Data Cleansing Using Pandas

Data scientists spend a large amount of their time cleaning datasets and getting them down to a form with which they can work. A lot of data scientists argue that the initial steps of obtaining and cleaning data constitute 80% of the job. Therefore, if you are just stepping into this field or planning to step into this field, it is important to be able to deal with messy data, whether that means missing values, inconsistent formatting, malformed records, or nonsensical outliers.

In this article, we will cover a few pandas libraries that are used to clean the data.

Functions Used for Data Cleaning

After reading the data set into a data frame using .read_csv( ) we will try to clean the Data using different functions

Why Should we Rename Columns and Index

If your data was generated by a computer program, it probably has some computer-generated column names, too. Those can be hard to read and understand while working, so if you want to rename a column to something more user-friendly, you can do it using df.rename()

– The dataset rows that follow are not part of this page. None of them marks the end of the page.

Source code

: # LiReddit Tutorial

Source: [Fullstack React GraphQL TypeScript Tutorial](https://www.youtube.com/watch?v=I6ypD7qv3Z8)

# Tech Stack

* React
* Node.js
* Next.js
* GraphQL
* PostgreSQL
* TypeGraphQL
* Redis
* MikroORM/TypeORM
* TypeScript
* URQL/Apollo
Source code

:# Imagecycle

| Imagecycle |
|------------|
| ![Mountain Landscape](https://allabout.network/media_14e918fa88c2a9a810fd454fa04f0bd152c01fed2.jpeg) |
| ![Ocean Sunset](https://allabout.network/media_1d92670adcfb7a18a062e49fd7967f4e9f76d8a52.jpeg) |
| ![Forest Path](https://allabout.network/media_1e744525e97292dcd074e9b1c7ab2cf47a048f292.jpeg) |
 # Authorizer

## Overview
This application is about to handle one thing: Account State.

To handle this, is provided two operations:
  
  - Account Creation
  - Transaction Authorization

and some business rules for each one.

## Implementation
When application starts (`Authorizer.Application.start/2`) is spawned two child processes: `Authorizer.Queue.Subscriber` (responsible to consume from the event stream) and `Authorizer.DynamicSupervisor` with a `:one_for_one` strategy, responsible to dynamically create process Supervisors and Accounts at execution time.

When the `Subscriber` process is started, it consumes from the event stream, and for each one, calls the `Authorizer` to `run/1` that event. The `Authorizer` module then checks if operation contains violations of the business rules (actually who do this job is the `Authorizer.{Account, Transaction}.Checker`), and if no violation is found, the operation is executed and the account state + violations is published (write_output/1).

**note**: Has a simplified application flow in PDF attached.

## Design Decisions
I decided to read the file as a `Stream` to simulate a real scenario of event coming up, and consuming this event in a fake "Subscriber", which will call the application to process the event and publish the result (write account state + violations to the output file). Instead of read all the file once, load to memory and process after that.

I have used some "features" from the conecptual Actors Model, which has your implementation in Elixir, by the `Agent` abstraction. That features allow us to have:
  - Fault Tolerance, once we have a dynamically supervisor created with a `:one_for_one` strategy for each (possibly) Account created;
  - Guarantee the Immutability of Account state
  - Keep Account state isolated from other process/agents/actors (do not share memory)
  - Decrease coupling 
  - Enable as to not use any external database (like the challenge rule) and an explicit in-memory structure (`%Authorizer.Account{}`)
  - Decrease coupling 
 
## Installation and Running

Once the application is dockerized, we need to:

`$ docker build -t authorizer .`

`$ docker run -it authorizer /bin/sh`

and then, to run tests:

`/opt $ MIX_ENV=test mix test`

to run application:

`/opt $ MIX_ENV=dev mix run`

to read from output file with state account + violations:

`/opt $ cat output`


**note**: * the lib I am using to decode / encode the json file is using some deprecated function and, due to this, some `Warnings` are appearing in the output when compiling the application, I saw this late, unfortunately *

Consider the following DataFrame

	A	B
0	1	4
1	2	5

df.rename(columns={"A": "a", "B": "b"})

Output:

	a	b
0	1	4
1	2	5

We can also rename the index using .rename()

df.rename(index={0: "x", 1: "y"})

	a	b
x	1	4
y	2	5

Missing data is always a problem in real-life scenarios. Areas like machine learning and data mining face severe issues in the accuracy of their model predictions because of the poor quality of data caused by missing values. In these areas, missing value treatment is a major point of focus to make their models more accurate and valid.

When and Why Is Data Missed?

Let us consider an online survey for a product. Many times, people do not share all the information related to them. Few people share their experience, but not how long they are using the product; few people share how long they are using the product, their experience but not their contact information. Thus, in some or the other way, a part of data is always missing, and this is very common in real-time.

In Pandas missing data is represented by two value:

None: None is a Python singleton object that is often used for missing data in Python code.

NaN: NaN (an acronym for Not a Number), is a special floating point value recognized by all systems that use the standard IEEE floating-point representation.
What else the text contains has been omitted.